[[ Data supplied, beginning ]]
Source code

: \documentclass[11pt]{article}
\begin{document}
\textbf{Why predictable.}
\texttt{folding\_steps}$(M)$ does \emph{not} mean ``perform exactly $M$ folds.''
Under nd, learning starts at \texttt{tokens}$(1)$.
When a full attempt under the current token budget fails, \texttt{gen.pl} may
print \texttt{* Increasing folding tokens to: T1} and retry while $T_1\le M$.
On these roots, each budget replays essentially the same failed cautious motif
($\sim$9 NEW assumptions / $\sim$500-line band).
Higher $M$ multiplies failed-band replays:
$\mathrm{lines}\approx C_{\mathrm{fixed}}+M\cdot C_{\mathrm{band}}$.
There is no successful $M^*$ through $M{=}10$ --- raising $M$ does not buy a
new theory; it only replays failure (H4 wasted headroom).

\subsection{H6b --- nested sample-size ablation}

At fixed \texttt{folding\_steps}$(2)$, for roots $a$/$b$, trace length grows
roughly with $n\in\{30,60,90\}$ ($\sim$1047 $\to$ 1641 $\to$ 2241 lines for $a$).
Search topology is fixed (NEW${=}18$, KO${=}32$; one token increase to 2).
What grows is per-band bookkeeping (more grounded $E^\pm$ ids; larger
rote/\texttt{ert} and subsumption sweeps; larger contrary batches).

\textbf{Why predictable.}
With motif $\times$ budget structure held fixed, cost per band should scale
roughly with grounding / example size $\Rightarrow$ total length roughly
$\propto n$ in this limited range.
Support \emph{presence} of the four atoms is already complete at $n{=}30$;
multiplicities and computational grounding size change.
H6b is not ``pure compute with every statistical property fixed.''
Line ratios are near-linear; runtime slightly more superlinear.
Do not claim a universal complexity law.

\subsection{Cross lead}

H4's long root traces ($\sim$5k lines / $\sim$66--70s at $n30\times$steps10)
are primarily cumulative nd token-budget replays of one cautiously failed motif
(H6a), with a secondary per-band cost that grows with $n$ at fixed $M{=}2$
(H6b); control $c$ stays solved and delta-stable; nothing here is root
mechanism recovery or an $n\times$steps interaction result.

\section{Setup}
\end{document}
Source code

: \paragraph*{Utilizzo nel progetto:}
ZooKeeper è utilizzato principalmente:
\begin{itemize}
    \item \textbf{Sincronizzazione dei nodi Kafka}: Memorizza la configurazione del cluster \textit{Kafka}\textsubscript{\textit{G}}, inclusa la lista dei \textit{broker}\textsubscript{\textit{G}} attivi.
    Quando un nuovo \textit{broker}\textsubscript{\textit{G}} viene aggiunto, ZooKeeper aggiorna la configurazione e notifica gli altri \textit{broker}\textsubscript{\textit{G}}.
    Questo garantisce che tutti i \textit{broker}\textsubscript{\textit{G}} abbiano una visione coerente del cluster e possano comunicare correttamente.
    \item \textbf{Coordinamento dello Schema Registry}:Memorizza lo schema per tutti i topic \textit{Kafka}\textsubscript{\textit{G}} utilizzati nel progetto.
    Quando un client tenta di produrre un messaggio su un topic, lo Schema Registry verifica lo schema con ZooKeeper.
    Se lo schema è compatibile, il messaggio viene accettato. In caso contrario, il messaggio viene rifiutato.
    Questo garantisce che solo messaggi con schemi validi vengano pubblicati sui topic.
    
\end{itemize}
[[ Data supplied, end ]]
**Directions:** Using the entries shown above, reproduce verbatim the lines from the line bearing "There is no" to the line bearing "(H6b); control $c$", inclusive.

**Output below:**
There is no successful $M^*$ through $M{=}10$ --- raising $M$ does not buy a
new theory; it only replays failure (H4 wasted headroom).

\subsection{H6b --- nested sample-size ablation}

At fixed \texttt{folding\_steps}$(2)$, for roots $a$/$b$, trace length grows
roughly with $n\in\{30,60,90\}$ ($\sim$1047 $\to$ 1641 $\to$ 2241 lines for $a$).
Search topology is fixed (NEW${=}18$, KO${=}32$; one token increase to 2).
What grows is per-band bookkeeping (more grounded $E^\pm$ ids; larger
rote/\texttt{ert} and subsumption sweeps; larger contrary batches).

\textbf{Why predictable.}
With motif $\times$ budget structure held fixed, cost per band should scale
roughly with grounding / example size $\Rightarrow$ total length roughly
$\propto n$ in this limited range.
Support \emph{presence} of the four atoms is already complete at $n{=}30$;
multiplicities and computational grounding size change.
H6b is not ``pure compute with every statistical property fixed.''
Line ratios are near-linear; runtime slightly more superlinear.
Do not claim a universal complexity law.

\subsection{Cross lead}

H4's long root traces ($\sim$5k lines / $\sim$66--70s at $n30\times$steps10)
are primarily cumulative nd token-budget replays of one cautiously failed motif
(H6a), with a secondary per-band cost that grows with $n$ at fixed $M{=}2$
(H6b); control $c$ stays solved and delta-stable; nothing here is root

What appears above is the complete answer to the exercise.